**Directions**
Only the lines below between the ones containing "we chose to" and "They would keep", inclusive, are to be reproduced, each exactly as it stands.

**Supplied records**
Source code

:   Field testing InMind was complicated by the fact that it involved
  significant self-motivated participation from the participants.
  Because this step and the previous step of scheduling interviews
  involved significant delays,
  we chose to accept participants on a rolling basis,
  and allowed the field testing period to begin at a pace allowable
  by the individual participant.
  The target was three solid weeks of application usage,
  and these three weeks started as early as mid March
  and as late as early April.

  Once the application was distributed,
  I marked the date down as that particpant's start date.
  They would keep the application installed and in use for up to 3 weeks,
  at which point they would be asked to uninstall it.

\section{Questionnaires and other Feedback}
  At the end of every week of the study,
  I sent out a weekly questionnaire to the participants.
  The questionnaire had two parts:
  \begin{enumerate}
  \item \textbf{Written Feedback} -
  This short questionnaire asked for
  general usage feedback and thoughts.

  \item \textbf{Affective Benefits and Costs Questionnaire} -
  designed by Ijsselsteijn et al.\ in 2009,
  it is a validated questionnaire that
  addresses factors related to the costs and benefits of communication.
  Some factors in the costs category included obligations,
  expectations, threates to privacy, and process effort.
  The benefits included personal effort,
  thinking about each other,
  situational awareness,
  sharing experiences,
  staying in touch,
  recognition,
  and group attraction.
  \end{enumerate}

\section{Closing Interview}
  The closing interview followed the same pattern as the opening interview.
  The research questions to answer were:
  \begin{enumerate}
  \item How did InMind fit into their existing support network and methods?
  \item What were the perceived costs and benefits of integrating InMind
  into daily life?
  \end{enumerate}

---

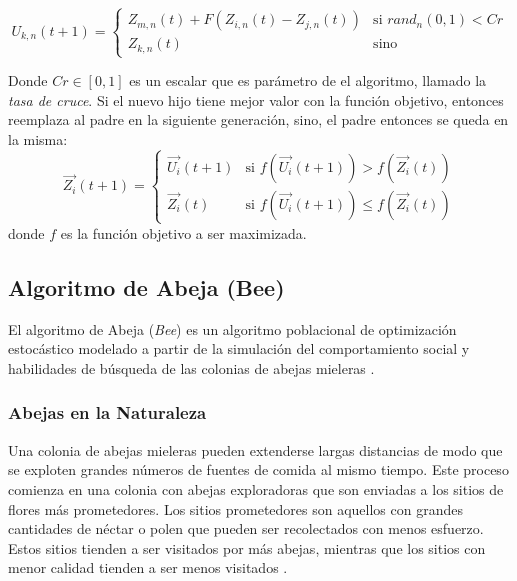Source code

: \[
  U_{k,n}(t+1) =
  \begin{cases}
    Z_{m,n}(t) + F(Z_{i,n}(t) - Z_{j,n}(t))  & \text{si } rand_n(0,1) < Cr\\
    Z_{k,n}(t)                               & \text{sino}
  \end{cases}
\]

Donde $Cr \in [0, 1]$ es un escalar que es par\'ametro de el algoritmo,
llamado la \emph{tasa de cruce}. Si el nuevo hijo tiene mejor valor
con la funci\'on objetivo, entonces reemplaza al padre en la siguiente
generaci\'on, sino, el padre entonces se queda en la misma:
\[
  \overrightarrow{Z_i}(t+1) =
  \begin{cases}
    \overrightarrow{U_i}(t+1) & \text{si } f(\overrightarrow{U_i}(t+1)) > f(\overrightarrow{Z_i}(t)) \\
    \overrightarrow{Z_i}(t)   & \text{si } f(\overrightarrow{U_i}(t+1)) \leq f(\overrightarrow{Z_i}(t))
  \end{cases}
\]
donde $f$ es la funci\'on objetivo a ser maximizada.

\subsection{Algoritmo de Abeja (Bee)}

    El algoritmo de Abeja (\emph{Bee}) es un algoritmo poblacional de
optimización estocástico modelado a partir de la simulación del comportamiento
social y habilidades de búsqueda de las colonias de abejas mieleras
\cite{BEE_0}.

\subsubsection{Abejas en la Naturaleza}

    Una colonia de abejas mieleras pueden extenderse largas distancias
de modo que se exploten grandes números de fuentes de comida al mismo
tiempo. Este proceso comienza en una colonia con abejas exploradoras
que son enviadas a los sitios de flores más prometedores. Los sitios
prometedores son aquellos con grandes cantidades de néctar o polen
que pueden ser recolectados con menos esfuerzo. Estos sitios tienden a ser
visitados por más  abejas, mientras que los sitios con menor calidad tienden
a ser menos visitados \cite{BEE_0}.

**Response**
  we chose to accept participants on a rolling basis,
  and allowed the field testing period to begin at a pace allowable
  by the individual participant.
  The target was three solid weeks of application usage,
  and these three weeks started as early as mid March
  and as late as early April.

  Once the application was distributed,
  I marked the date down as that particpant's start date.
  They would keep the application installed and in use for up to 3 weeks,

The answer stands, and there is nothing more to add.